Now that doesn’t mean Wonder Woman is taking after the brooding angry Batman or brooding even angrier Superman from the previous movies. This is the first DC movie (counting the Christopher Nolan Batman films) that has a sense of optimism, greatness, and wonder in its superhero. Wonder Woman is the only character in all these movies who feels like someone you might like or admire. Except for the relentlessly bleak look of the film, this movie reminds us why we wanted to be superheros as kids.
 
Credit due to both the writers and Gal Gadot for this (and her costume designer). The script is really good, funny when it needs to be, says something, and is structured like a real movie (not something other movies in the series could be accused of). Gal Gadot might still be a bit of a novice at the big screen dramatics, but her performance here works. She’s a fish-out-of-water in Europe and that is funny but it never devolves into caricature. She is naive, but not stupid and the script doesn’t treat her stupid. And when Gadot needs to go full Wonder Woman, she (and her stunt and/or CGI double) are great.
 
Which suggests the action scenes in the film are very well done. Unfortunately, we’ve seen a bunch of the set piece moments in the trailers and that annoyed me since it defanged the cool moments for me (but that’s not the film’s fault). The action usually makes sense and uses speed ramping to switch back and forth into slow-mo in a way that doesn’t get annoying (because it seems to know exactly the right moments to slow down). The big end action scene sometimes started to feel a little Batman v. Superman with the explosions but I guess I’ll forgive it.
 
Surprisingly, there aren’t that many big action scenes in the film because, as I previously mentioned, the film takes its time with slower, more thoughtful moments. It isn’t afraid to get funny, charming, and even romantic.
 
Speaking of romance, Chris Pine playing Steve Trevor is pretty great in this film. One of his best performances and his script doesn’t let him down. He is part romance-guy and he is part comic relief, but these roles don’t define his character. He’s not in charge of his team-up with Wonder Woman but he’s also not her side-kick. This movie gives us a budding romance between two equals.

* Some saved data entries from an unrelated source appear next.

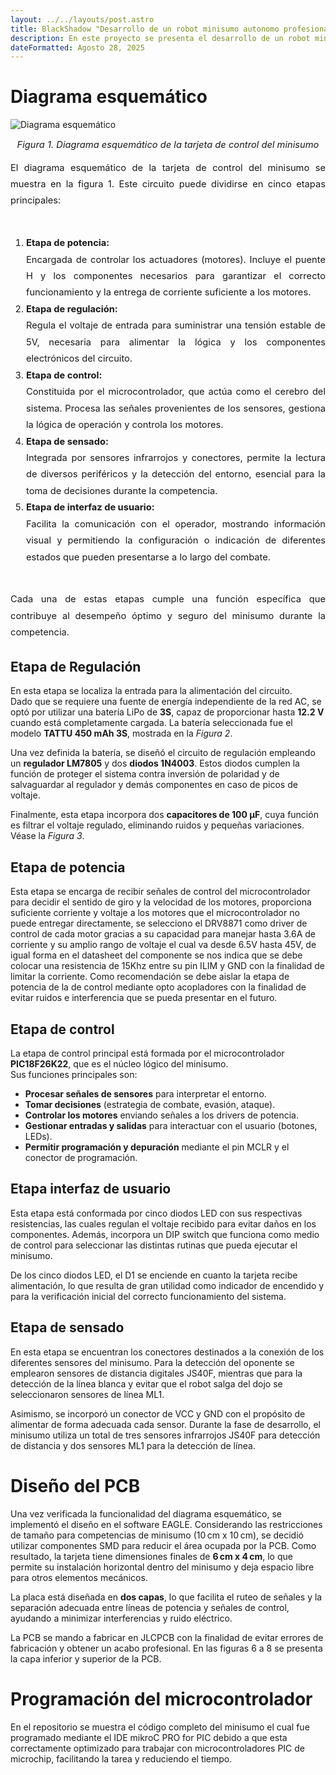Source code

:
 ```yaml
---
layout: ../../layouts/post.astro
title: BlackShadow "Desarrollo de un robot minisumo autonomo profesional"
description: En este proyecto se presenta el desarrollo de un robot minisumo.
dateFormatted: Agosto 28, 2025
---
```


# **Diagrama esquemático**

![Diagrama esquemático](/assets/images/posts/blackshadowD/Schematic.png)

<p style="text-align: center; font-style: italic; font-size: 1.05em;">
Figura 1. Diagrama esquemático de la tarjeta de control del minisumo
</p>

<div style="text-align: justify; font-size: 1.05em; line-height: 1.8;">
El diagrama esquemático de la tarjeta de control del minisumo se muestra en la figura 1. Este circuito puede dividirse en cinco etapas principales:
<br><br>
<ol>
  <li>
    <b>Etapa de potencia:</b><br>
    Encargada de controlar los actuadores (motores). Incluye el puente H y los componentes necesarios para garantizar el correcto funcionamiento y la entrega de corriente suficiente a los motores.
  </li>
  <li>
    <b>Etapa de regulación:</b><br>
    Regula el voltaje de entrada para suministrar una tensión estable de 5V, necesaria para alimentar la lógica y los componentes electrónicos del circuito.
  </li>
  <li>
    <b>Etapa de control:</b><br>
    Constituida por el microcontrolador, que actúa como el cerebro del sistema. Procesa las señales provenientes de los sensores, gestiona la lógica de operación y controla los motores.
  </li>
  <li>
    <b>Etapa de sensado:</b><br>
    Integrada por sensores infrarrojos y conectores, permite la lectura de diversos periféricos y la detección del entorno, esencial para la toma de decisiones durante la competencia.
  </li>
  <li>
    <b>Etapa de interfaz de usuario:</b><br>
    Facilita la comunicación con el operador, mostrando información visual y permitiendo la configuración o indicación de diferentes estados que pueden presentarse a lo largo del combate.
  </li>
</ol>
<br>
Cada una de estas etapas cumple una función específica que contribuye al desempeño óptimo y seguro del minisumo durante la competencia.
</div>

## Etapa de Regulación

En esta etapa se localiza la entrada para la alimentación del circuito.  
Dado que se requiere una fuente de energía independiente de la red AC, se optó por utilizar una batería LiPo de **3S**, capaz de proporcionar hasta **12.2 V** cuando está completamente cargada. La batería seleccionada fue el modelo **TATTU 450 mAh 3S**, mostrada en la *Figura 2*.  

Una vez definida la batería, se diseñó el circuito de regulación empleando un **regulador LM7805** y dos **diodos 1N4003**. Estos diodos cumplen la función de proteger el sistema contra inversión de polaridad y de salvaguardar al regulador y demás componentes en caso de picos de voltaje.  

Finalmente, esta etapa incorpora dos **capacitores de 100 µF**, cuya función es filtrar el voltaje regulado, eliminando ruidos y pequeñas variaciones. Véase la *Figura 3*.  


## Etapa de potencia

Esta etapa se encarga de recibir señales de control del microcontrolador para decidir el sentido de giro y la velocidad de los motores, proporciona suficiente corriente y voltaje a los motores que el microcontrolador no puede entregar directamente, se selecciono el DRV8871 como driver de control de cada motor gracias a su capacidad para manejar hasta 3.6A de corriente y su amplio rango de voltaje el cual va desde 6.5V hasta 45V, de igual forma en el datasheet del componente se nos indica que se debe colocar una resistencia de 15Khz entre su pin ILIM y GND con la finalidad de limitar la corriente. Como recomendación se debe aislar la etapa de potencia de la de control mediante opto acopladores con la finalidad de evitar ruidos e interferencia que se pueda presentar en el futuro.

## Etapa de control

La etapa de control principal está formada por el microcontrolador **PIC18F26K22**, que es el núcleo lógico del minisumo.  
Sus funciones principales son:

- **Procesar señales de sensores** para interpretar el entorno.
- **Tomar decisiones** (estrategia de combate, evasión, ataque).
- **Controlar los motores** enviando señales a los drivers de potencia.
- **Gestionar entradas y salidas** para interactuar con el usuario (botones, LEDs).
- **Permitir programación y depuración** mediante el pin MCLR y el conector de programación.

## Etapa interfaz de usuario

Esta etapa está conformada por cinco diodos LED con sus respectivas resistencias, las cuales regulan el voltaje recibido para evitar daños en los componentes. Además, incorpora un DIP switch que funciona como medio de control para seleccionar las distintas rutinas que pueda ejecutar el minisumo.

De los cinco diodos LED, el D1 se enciende en cuanto la tarjeta recibe alimentación, lo que resulta de gran utilidad como indicador de encendido y para la verificación inicial del correcto funcionamiento del sistema.

## Etapa de sensado

En esta etapa se encuentran los conectores destinados a la conexión de los diferentes sensores del minisumo. Para la detección del oponente se emplearon sensores de distancia digitales JS40F, mientras que para la detección de la línea blanca y evitar que el robot salga del dojo se seleccionaron sensores de línea ML1.

Asimismo, se incorporó un conector de VCC y GND con el propósito de alimentar de forma adecuada cada sensor. Durante la fase de desarrollo, el minisumo utiliza un total de tres sensores infrarrojos JS40F para detección de distancia y dos sensores ML1 para la detección de línea.

# **Diseño del PCB**

Una vez verificada la funcionalidad del diagrama esquemático, se implementó el diseño en el software EAGLE. Considerando las restricciones de tamaño para competencias de minisumo (10 cm x 10 cm), se decidió utilizar componentes SMD para reducir el área ocupada por la PCB. Como resultado, la tarjeta tiene dimensiones finales de **6 cm x 4 cm**, lo que permite su instalación horizontal dentro del minisumo y deja espacio libre para otros elementos mecánicos.

La placa está diseñada en **dos capas**, lo que facilita el ruteo de señales y la separación adecuada entre líneas de potencia y señales de control, ayudando a minimizar interferencias y ruido eléctrico.  

La PCB se mando a fabricar en JLCPCB con la finalidad de evitar errores de fabricación y obtener un acabo profesional.
En las figuras 6 a 8 se presenta la capa inferior y superior de la PCB.


# **Programación del microcontrolador**

En el repositorio se muestra el código completo del minisumo el cual fue programado mediante el IDE mikroC PRO for PIC debido a que esta correctamente optimizado para trabajar con microcontroladores PIC de microchip, facilitando la tarea y reduciendo el tiempo.


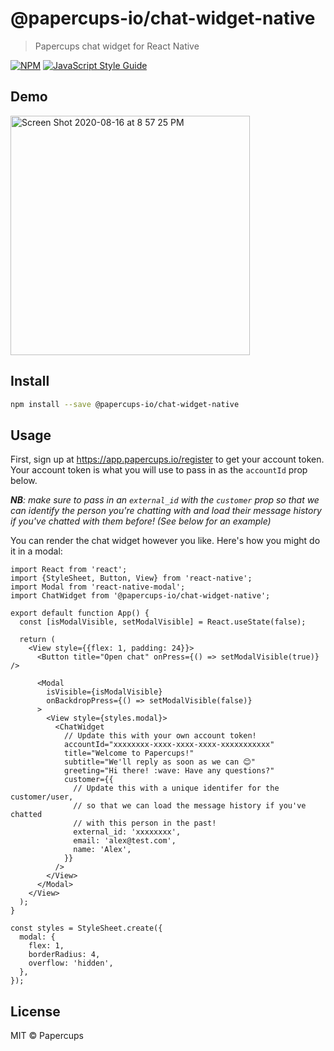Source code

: # @papercups-io/chat-widget-native

> Papercups chat widget for React Native

[![NPM](https://img.shields.io/npm/v/@papercups-io/chat-widget-native.svg)](https://www.npmjs.com/package/@papercups-io/chat-widget-native) [![JavaScript Style Guide](https://img.shields.io/badge/code_style-standard-brightgreen.svg)](https://standardjs.com)

## Demo

<img width="383" alt="Screen Shot 2020-08-16 at 8 57 25 PM" src="https://user-images.githubusercontent.com/5264279/90348303-6c04d080-e003-11ea-8976-6f9d355ca4c8.png">

## Install

```bash
npm install --save @papercups-io/chat-widget-native
```

## Usage

First, sign up at https://app.papercups.io/register to get your account token. Your account token is what you will use to pass in as the `accountId` prop below.

***NB**: make sure to pass in an `external_id` with the `customer` prop so that we can identify the person you're chatting with and load their message history if you've chatted with them before! (See below for an example)*

You can render the chat widget however you like. Here's how you might do it in a modal:

```tsx
import React from 'react';
import {StyleSheet, Button, View} from 'react-native';
import Modal from 'react-native-modal';
import ChatWidget from '@papercups-io/chat-widget-native';

export default function App() {
  const [isModalVisible, setModalVisible] = React.useState(false);

  return (
    <View style={{flex: 1, padding: 24}}>
      <Button title="Open chat" onPress={() => setModalVisible(true)} />

      <Modal
        isVisible={isModalVisible}
        onBackdropPress={() => setModalVisible(false)}
      >
        <View style={styles.modal}>
          <ChatWidget
            // Update this with your own account token!
            accountId="xxxxxxxx-xxxx-xxxx-xxxx-xxxxxxxxxxx"
            title="Welcome to Papercups!"
            subtitle="We'll reply as soon as we can 😊"
            greeting="Hi there! :wave: Have any questions?"
            customer={{
              // Update this with a unique identifer for the customer/user,
              // so that we can load the message history if you've chatted
              // with this person in the past!
              external_id: 'xxxxxxxx',
              email: 'alex@test.com',
              name: 'Alex',
            }}
          />
        </View>
      </Modal>
    </View>
  );
}

const styles = StyleSheet.create({
  modal: {
    flex: 1,
    borderRadius: 4,
    overflow: 'hidden',
  },
});
```

## License

MIT © Papercups
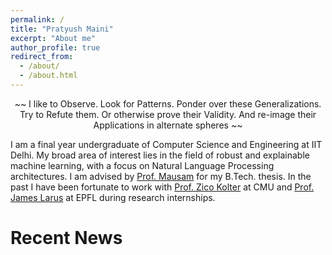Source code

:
 ```yaml
---
permalink: /
title: "Pratyush Maini"
excerpt: "About me"
author_profile: true
redirect_from: 
  - /about/
  - /about.html
---
```

<p style="text-align: center;"> ~~ I like to Observe. Look for Patterns. Ponder over these Generalizations. Try to Refute them. Or otherwise prove their Validity. And re-image their Applications in alternate spheres ~~  </p>

I am a final year undergraduate of Computer Science and Engineering at IIT Delhi. My broad area of interest lies in the field of robust and explainable machine learning, with a focus on Natural Language Processing architectures. I am advised by [Prof. Mausam](http://www.cse.iitd.ernet.in/~mausam/) for my B.Tech. thesis. In the past I have been fortunate to work with [Prof. Zico Kolter](www.zicokolter.com) at CMU and [Prof. James Larus](https://people.epfl.ch/james.larus) at EPFL during research internships.

Recent News
======
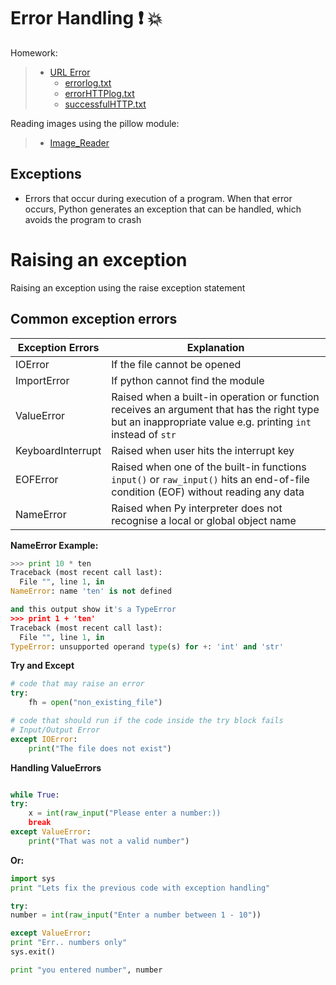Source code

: # Error Handling :exclamation: :boom:

Homework:
> - [URL Error](urllib_error.py)
>   - [errorlog.txt](errorlog.txt)
>   - [errorHTTPlog.txt](errorHTTPlog.txt)
>   - [successfulHTTP.txt](successfulHTTP.txt)

Reading images using the pillow module:
> - [Image_Reader](read_image.py)


## Exceptions 
- Errors that occur during execution of a program. When that error occurs, Python generates an exception that can be handled, which avoids the program to crash

# Raising an exception 
Raising an exception using the raise exception statement

## Common exception errors 

Exception Errors| Explanation 
-----|--------
IOError| If the file cannot be opened
ImportError|If python cannot find the module 
ValueError|Raised when a built-in operation or function receives an argument that has the right type but an inappropriate value e.g. printing `int` instead of `str`
KeyboardInterrupt|Raised when user hits the interrupt key 
EOFError|Raised when one of the built-in functions `input()` or `raw_input()` hits an end-of-file condition (EOF) without reading any data
NameError|Raised when Py interpreter does not recognise a local or global object name 

**NameError Example:**
```python 
>>> print 10 * ten
Traceback (most recent call last):
  File "", line 1, in 
NameError: name 'ten' is not defined

and this output show it's a TypeError
>>> print 1 + 'ten'
Traceback (most recent call last):
  File "", line 1, in 
TypeError: unsupported operand type(s) for +: 'int' and 'str'
```

**Try and Except**
```python 
# code that may raise an error
try:
    fh = open("non_existing_file")

# code that should run if the code inside the try block fails
# Input/Output Error
except IOError:
    print("The file does not exist")
```

**Handling ValueErrors**
```python

while True:
try:
    x = int(raw_input("Please enter a number:))
    break
except ValueError:
    print("That was not a valid number")
```

**Or:**
```python 
import sys
print "Lets fix the previous code with exception handling"

try:
number = int(raw_input("Enter a number between 1 - 10"))

except ValueError:
print "Err.. numbers only"
sys.exit()

print "you entered number", number
```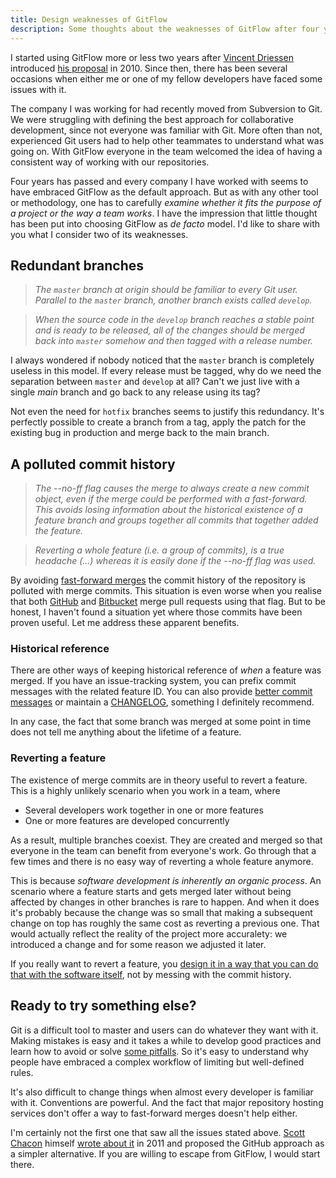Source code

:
 ```yaml
---
title: Design weaknesses of GitFlow
description: Some thoughts about the weaknesses of GitFlow after four years using it
---
```

I started using GitFlow more or less two years after [Vincent Driessen](https://twitter.com/nvie) introduced [his proposal](http://nvie.com/posts/a-successful-git-branching-model/) in 2010. Since then, there has been several occasions when either me or one of my fellow developers have faced some issues with it.

<!--more-->

The company I was working for had recently moved from Subversion to Git. We were struggling with defining the best approach for collaborative development, since not everyone was familiar with Git. More often than not, experienced Git users had to help other teammates to understand what was going on. With GitFlow everyone in the team welcomed the idea of having a consistent way of working with our repositories.

Four years has passed and every company I have worked with seems to have embraced GitFlow as the default approach. But as with any other tool or methodology, one has to carefully _examine whether it fits the purpose of a project or the way a team works_. I have the impression that little thought has been put into choosing GitFlow as *de facto* model. I'd like to share with you what I consider two of its weaknesses.


## Redundant branches
> *The `master` branch at origin should be familiar to every Git user. Parallel to the `master` branch, another branch exists called `develop`.*

> *When the source code in the `develop` branch reaches a stable point and is ready to be released, all of the changes should be merged back into `master` somehow and then tagged with a release number.*

I always wondered if nobody noticed that the `master` branch is completely useless in this model. If every release must be tagged, why do we need the separation between `master` and `develop` at all? Can't we just live with a single *main* branch and go back to any release using its tag?

Not even the need for `hotfix` branches seems to justify this redundancy. It's perfectly possible to create a branch from a tag, apply the patch for the existing bug in production and merge back to the main branch.


## A polluted commit history
> *The --no-ff flag causes the merge to always create a new commit object, even if the merge could be performed with a fast-forward. This avoids losing information about the historical existence of a feature branch and groups together all commits that together added the feature.*

> *Reverting a whole feature (i.e. a group of commits), is a true headache (...) whereas it is easily done if the --no-ff flag was used.*

By avoiding [fast-forward merges](http://git-scm.com/docs/git-merge#_fast_forward_merge) the commit history of the repository is polluted with merge commits. This situation is even worse when you realise that both [GitHub](https://help.github.com/articles/merging-a-pull-request/) and [Bitbucket](https://bitbucket.org/site/master/issues/6106/forced-non-fast-forward-merge-of-pull) merge pull requests using that flag. But to be honest, I haven't found a situation yet where those commits have been proven useful. Let me address these apparent benefits.


### Historical reference
There are other ways of keeping historical reference of _when_ a feature was merged. If you have an issue-tracking system, you can prefix commit messages with the related feature ID. You can also provide [better commit messages](http://chris.beams.io/posts/git-commit/) or maintain a [CHANGELOG](https://keepachangelog.com/en/1.0.0/), something I definitely recommend.

In any case, the fact that some branch was merged at some point in time does not tell me anything about the lifetime of a feature.


### Reverting a feature
The existence of merge commits are in theory useful to revert a feature. This is a highly unlikely scenario when you work in a team, where

- Several developers work together in one or more features
- One or more features are developed concurrently

As a result, multiple branches coexist. They are created and merged so that everyone in the team can benefit from everyone's work. Go through that a few times and there is no easy way of reverting a whole feature anymore.

This is because *software development is inherently an organic process*. An scenario where a feature starts and gets merged later without being affected by changes in other branches is rare to happen. And when it does it's probably because the change was so small that making a subsequent change on top has roughly the same cost as reverting a previous one. That would actually reflect the reality of the project more accuralety: we introduced a change and for some reason we adjusted it later.

If you really want to revert a feature, you [design it in a way that you can do that with the software itself](http://martinfowler.com/articles/feature-toggles.html), not by messing with the commit history.


## Ready to try something else?
Git is a difficult tool to master and users can do whatever they want with it. Making mistakes is easy and it takes a while to develop good practices and learn how to avoid or solve [some pitfalls](http://stackoverflow.com/q/9264314/592454). So it's easy to understand why people have embraced a complex workflow of limiting but well-defined rules.

It's also difficult to change things when almost every developer is familiar with it. Conventions are powerful. And the fact that major repository hosting services don't offer a way to fast-forward merges doesn't help either.

I'm certainly not the first one that saw all the issues stated above. [Scott Chacon](https://twitter.com/chacon) himself [wrote about it](http://scottchacon.com/2011/08/31/github-flow.html) in 2011 and proposed the GitHub approach as a simpler alternative. If you are willing to escape from GitFlow, I would start there.
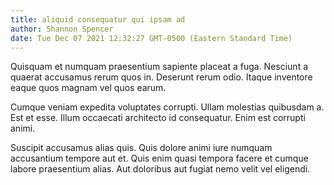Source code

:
 ```yaml
---
title: aliquid consequatur qui ipsam ad
author: Shannon Spencer
date: Tue Dec 07 2021 12:32:27 GMT-0500 (Eastern Standard Time)
---
```

Quisquam et numquam praesentium sapiente placeat a fuga. Nesciunt a quaerat accusamus rerum quos in. Deserunt rerum odio. Itaque inventore eaque quos magnam vel quos earum.

 Cumque veniam expedita voluptates corrupti. Ullam molestias quibusdam a. Est et esse. Illum occaecati architecto id consequatur. Enim est corrupti animi.

 Suscipit accusamus alias quis. Quis dolore animi iure numquam accusantium tempore aut et. Quis enim quasi tempora facere et cumque labore praesentium alias. Aut doloribus aut fugiat nemo velit vel eligendi.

Well, as equal as a guy can be against Wonder Woman…
 
That’s a lot of words without much story overview. Basic premise is that Dianna grows up on the Amazon island of Themyscura where they train for the day they will confront the Greek god Ares (God of War). Into their idyllic paradise, Steve Trevor crashes and brings news of The Great War to them… the War to End All Wars. Diana travels with him to Europe in order to confront the only man who could be responsible for the nightmare: Ares. Steve Trevor doesn’t quite believe this whole story… but he doubts it in a way that gently pokes fun at the Paradise Island setup. But the important thing is, it doesn’t hate that setup. This isn’t one of those movies that detests its own characters and back story (looking at you, Lone Ranger).
 
And, finally, the movie manages to tell its own story with only bookends to tie it into the other DC movies. It appears they learned their lesson of not shoehorning in a bunch of connections and tie-ins to future films. The intro sequence does give us a reminder of Batman v Superman but otherwise it is allowed to stand on its own.
 
OK, so this is a strong recommendation. My only major complaint is that the film doesn’t go from really good to great over things it didn’t quite hit out of the park. Thing is, I can completely agree with someone who disagrees with me and thinks it all works. I suspect I might enjoy the movie better on second viewing. I look forward to it.